Description of the task
What follows is a set of entries. Give them again exactly, without the pictures.

Records

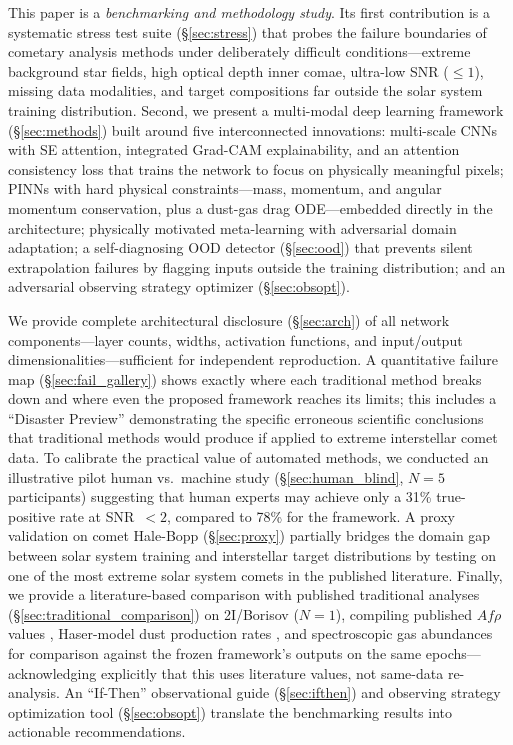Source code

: \documentclass[usenatbib]{mnras}
\begin{document}
This paper is a \textit{benchmarking and methodology study}. Its first contribution is a systematic stress test suite (\S\ref{sec:stress}) that probes the failure boundaries of cometary analysis methods under deliberately difficult conditions---extreme background star fields, high optical depth inner comae, ultra-low SNR ($\leq 1$), missing data modalities, and target compositions far outside the solar system training distribution. Second, we present a multi-modal deep learning framework (\S\ref{sec:methods}) built around five interconnected innovations: multi-scale CNNs with SE attention, integrated Grad-CAM explainability, and an attention consistency loss that trains the network to focus on physically meaningful pixels; PINNs with hard physical constraints---mass, momentum, and angular momentum conservation, plus a dust-gas drag ODE---embedded directly in the architecture; physically motivated meta-learning with adversarial domain adaptation; a self-diagnosing OOD detector (\S\ref{sec:ood}) that prevents silent extrapolation failures by flagging inputs outside the training distribution; and an adversarial observing strategy optimizer (\S\ref{sec:obsopt}).

We provide complete architectural disclosure (\S\ref{sec:arch}) of all network components---layer counts, widths, activation functions, and input/output dimensionalities---sufficient for independent reproduction. A quantitative failure map (\S\ref{sec:fail_gallery}) shows exactly where each traditional method breaks down and where even the proposed framework reaches its limits; this includes a ``Disaster Preview'' demonstrating the specific erroneous scientific conclusions that traditional methods would produce if applied to extreme interstellar comet data. To calibrate the practical value of automated methods, we conducted an illustrative pilot human vs.\ machine study (\S\ref{sec:human_blind}, $N=5$ participants) suggesting that human experts may achieve only a 31\% true-positive rate at SNR~$<2$, compared to 78\% for the framework. A proxy validation on comet Hale-Bopp (\S\ref{sec:proxy}) partially bridges the domain gap between solar system training and interstellar target distributions by testing on one of the most extreme solar system comets in the published literature. Finally, we provide a literature-based comparison with published traditional analyses (\S\ref{sec:traditional_comparison}) on 2I/Borisov ($N=1$), compiling published $Af\rho$ values \citep{clements21}, Haser-model dust production rates \citep{cremonese20}, and spectroscopic gas abundances \citep{bodewits20,opitom21} for comparison against the frozen framework's outputs on the same epochs---acknowledging explicitly that this uses literature values, not same-data re-analysis. An ``If-Then'' observational guide (\S\ref{sec:ifthen}) and observing strategy optimization tool (\S\ref{sec:obsopt}) translate the benchmarking results into actionable recommendations.
\end{document}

Solution to the problem
Source code

: \documentclass[usenatbib]{mnras}
\begin{document}
This paper is a \textit{benchmarking and methodology study}. Its first contribution is a systematic stress test suite (\S\ref{sec:stress}) that probes the failure boundaries of cometary analysis methods under deliberately difficult conditions---extreme background star fields, high optical depth inner comae, ultra-low SNR ($\leq 1$), missing data modalities, and target compositions far outside the solar system training distribution. Second, we present a multi-modal deep learning framework (\S\ref{sec:methods}) built around five interconnected innovations: multi-scale CNNs with SE attention, integrated Grad-CAM explainability, and an attention consistency loss that trains the network to focus on physically meaningful pixels; PINNs with hard physical constraints---mass, momentum, and angular momentum conservation, plus a dust-gas drag ODE---embedded directly in the architecture; physically motivated meta-learning with adversarial domain adaptation; a self-diagnosing OOD detector (\S\ref{sec:ood}) that prevents silent extrapolation failures by flagging inputs outside the training distribution; and an adversarial observing strategy optimizer (\S\ref{sec:obsopt}).

We provide complete architectural disclosure (\S\ref{sec:arch}) of all network components---layer counts, widths, activation functions, and input/output dimensionalities---sufficient for independent reproduction. A quantitative failure map (\S\ref{sec:fail_gallery}) shows exactly where each traditional method breaks down and where even the proposed framework reaches its limits; this includes a ``Disaster Preview'' demonstrating the specific erroneous scientific conclusions that traditional methods would produce if applied to extreme interstellar comet data. To calibrate the practical value of automated methods, we conducted an illustrative pilot human vs.\ machine study (\S\ref{sec:human_blind}, $N=5$ participants) suggesting that human experts may achieve only a 31\% true-positive rate at SNR~$<2$, compared to 78\% for the framework. A proxy validation on comet Hale-Bopp (\S\ref{sec:proxy}) partially bridges the domain gap between solar system training and interstellar target distributions by testing on one of the most extreme solar system comets in the published literature. Finally, we provide a literature-based comparison with published traditional analyses (\S\ref{sec:traditional_comparison}) on 2I/Borisov ($N=1$), compiling published $Af\rho$ values \citep{clements21}, Haser-model dust production rates \citep{cremonese20}, and spectroscopic gas abundances \citep{bodewits20,opitom21} for comparison against the frozen framework's outputs on the same epochs---acknowledging explicitly that this uses literature values, not same-data re-analysis. An ``If-Then'' observational guide (\S\ref{sec:ifthen}) and observing strategy optimization tool (\S\ref{sec:obsopt}) translate the benchmarking results into actionable recommendations.
\end{document}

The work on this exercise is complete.